The importance of money
Money plays an important role in economics. It acts as a medium of exchange for goods and as the unit and store of value for execution of transactions. Without money, it would have been much difficult to procure your goods and services. In the ancient barter system, one has to search for the person who can exchange his goods with those of the goods required by him. So, both parties to the barter system should have the product desired by each other and/ or the need and interest for the same products. But, in the modern money economy, we need not search for the person who likes your product and exchanges it with the product needed by you. You can sell your product directly in the market and get money in return. Then you can buy with that money whatever is required by you. It becomes very easier for you to make any kind of transaction with money. You can buy goods or services at your own time, make payments of bills, keep it in banks for future uses, transfer it to any part of the world and utilise it there. So, this is the benefit and importance of money in your life.
What is money? Meaning and definition of money
Money is a medium of exchange that is generally acceptable to people as a unit of exchange and as a store of value. Generally, the currency notes and coins are considered as money by public. It is a kind of instrument having the purchasing power and capable of being stored for future uses.
The great economist Geoffrey Crowther, who was the editor of a newspaper "The Economist" during the 1930s and 1940s and later became the Managing Director and Chairman of Economist Newspaper Ltd., defined money in his book "An Outline of Money" as follows:
"Anything that is generally acceptable as a means of exchange and which at the same acts as a measure and store of value".
So, money is anything that is legally and socially acceptable for buying and selling things or for making payments of goods and services utilised or in repayment of debts.
Four functions of money in economy
Money performs four major functions -
1) Money is the medium of exchange.
2) Money is a unit of account and measure of value.

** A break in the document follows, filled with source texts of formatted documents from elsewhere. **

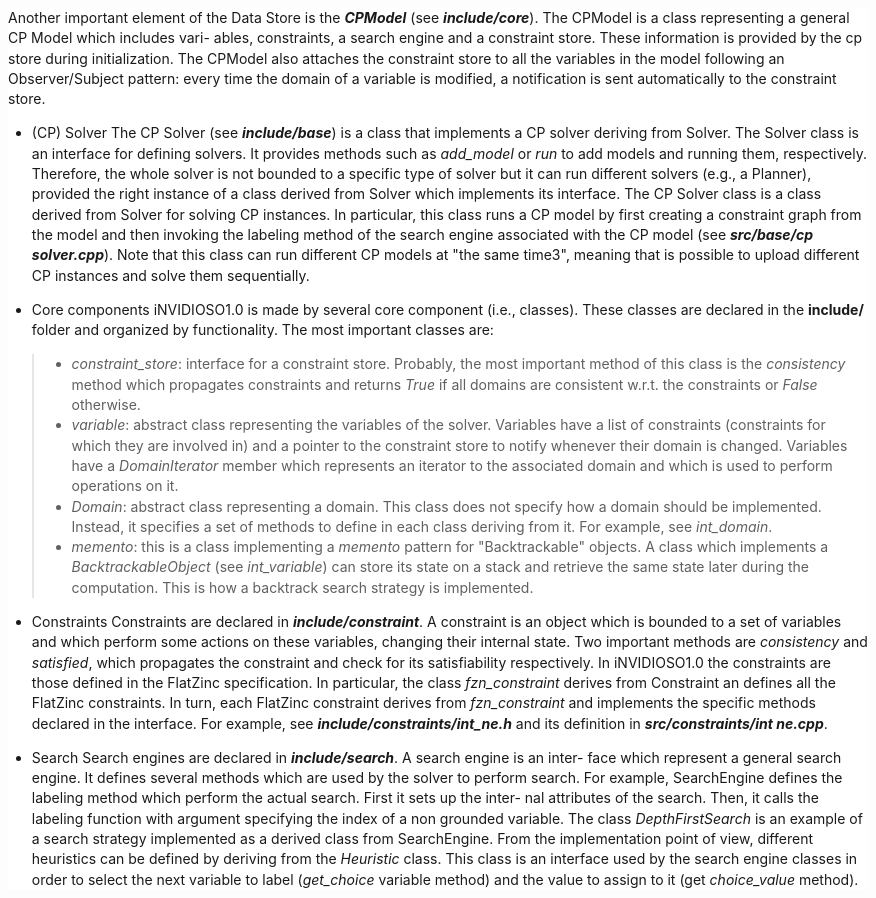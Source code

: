 Another important element of the Data Store is the ***CPModel*** (see ***include/core***). The CPModel is a class representing a general CP Model which includes vari- ables, constraints, a search engine and a constraint store. These information is provided by the cp store during initialization. The CPModel also attaches the constraint store to all the variables in the model following an Observer/Subject pattern: every time the domain of a variable is modified, a notification is sent automatically to the constraint store.

- (CP) Solver
The CP Solver (see ***include/base***) is a class that implements a CP solver deriving from Solver. The Solver class is an interface for defining solvers. It provides methods such as *add_model* or *run* to add models and running them, respectively. Therefore, the whole solver is not bounded to a specific type of solver but it can run different solvers (e.g., a Planner), provided the right instance of a class derived from Solver which implements its interface.
The CP Solver class is a class derived from Solver for solving CP instances. In particular, this class runs a CP model by first creating a constraint graph from the model and then invoking the labeling method of the search engine associated with the CP model (see ***src/base/cp solver.cpp***). Note that this class can run different CP models at "the same time3", meaning that is possible to upload different CP instances and solve them sequentially.

- Core components
iNVIDIOSO1.0 is made by several core component (i.e., classes). These classes are declared in the **include/** folder and organized by functionality. The most important classes are:
>- *constraint_store*: interface for a constraint store. Probably, the most important method of this class is the *consistency* method which propagates constraints and returns *True* if all domains are consistent w.r.t. the constraints or *False* otherwise.
>- *variable*: abstract class representing the variables of the solver. Variables have a list of constraints (constraints for which they are involved in) and a pointer to the constraint store to notify whenever their domain is changed. Variables have a *DomainIterator* member which represents an iterator to the associated domain and which is used to perform operations on it.
>- *Domain*: abstract class representing a domain. This class does not specify how a domain should be implemented. Instead, it specifies a set of methods to define in each class deriving from it. For example, see *int_domain*.
>- *memento*: this is a class implementing a *memento* pattern for "Backtrackable" objects. A class which implements a *BacktrackableObject* (see *int_variable*) can store its state on a stack and retrieve the same state later during the computation. This is how a backtrack search strategy is implemented.

- Constraints
Constraints are declared in ***include/constraint***. A constraint is an object which is bounded to a set of variables and which perform some actions on these variables, changing their internal state. Two important methods are *consistency* and *satisfied*, which propagates the constraint and check for its satisfiability respectively. In iNVIDIOSO1.0 the constraints are those defined in the FlatZinc specification. In particular, the class *fzn_constraint* derives from Constraint an defines all the FlatZinc constraints. In turn, each FlatZinc constraint derives from *fzn_constraint* and implements the specific methods declared in the interface. For example, see ***include/constraints/int_ne.h*** and its definition in ***src/constraints/int ne.cpp***.

- Search
Search engines are declared in ***include/search***. A search engine is an inter- face which represent a general search engine. It defines several methods which are used by the solver to perform search. For example, SearchEngine defines the labeling method which perform the actual search. First it sets up the inter- nal attributes of the search. Then, it calls the labeling function with argument specifying the index of a non grounded variable.
The class *DepthFirstSearch* is an example of a search strategy implemented as a derived class from SearchEngine. From the implementation point of view, different heuristics can be defined by deriving from the *Heuristic* class. This class is an interface used by the search engine classes in order to select the next variable to label (*get_choice* variable method) and the value to assign to it (get *choice_value* method).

3) Money functions as a store of value.
4) Money is a standard of deferred payments.
Of the above four functions, a medium of exchange and measure of value are regarded as primary functions of money. The functions of a store of value and standard of deferred payment are regarded as secondary functions of money as they are derived from the primary functions.
A) Primary functions of money:
1) Medium of exchange
Money is a medium of exchange in the sense that it is used to used to exchange for goods and services. The buyer buys goods and services and pays money for it. The seller sells goods whereas the service provider provides his services and in both cases, they receive money from the receiver of goods or services. Thus, money is an important medium of their transactions.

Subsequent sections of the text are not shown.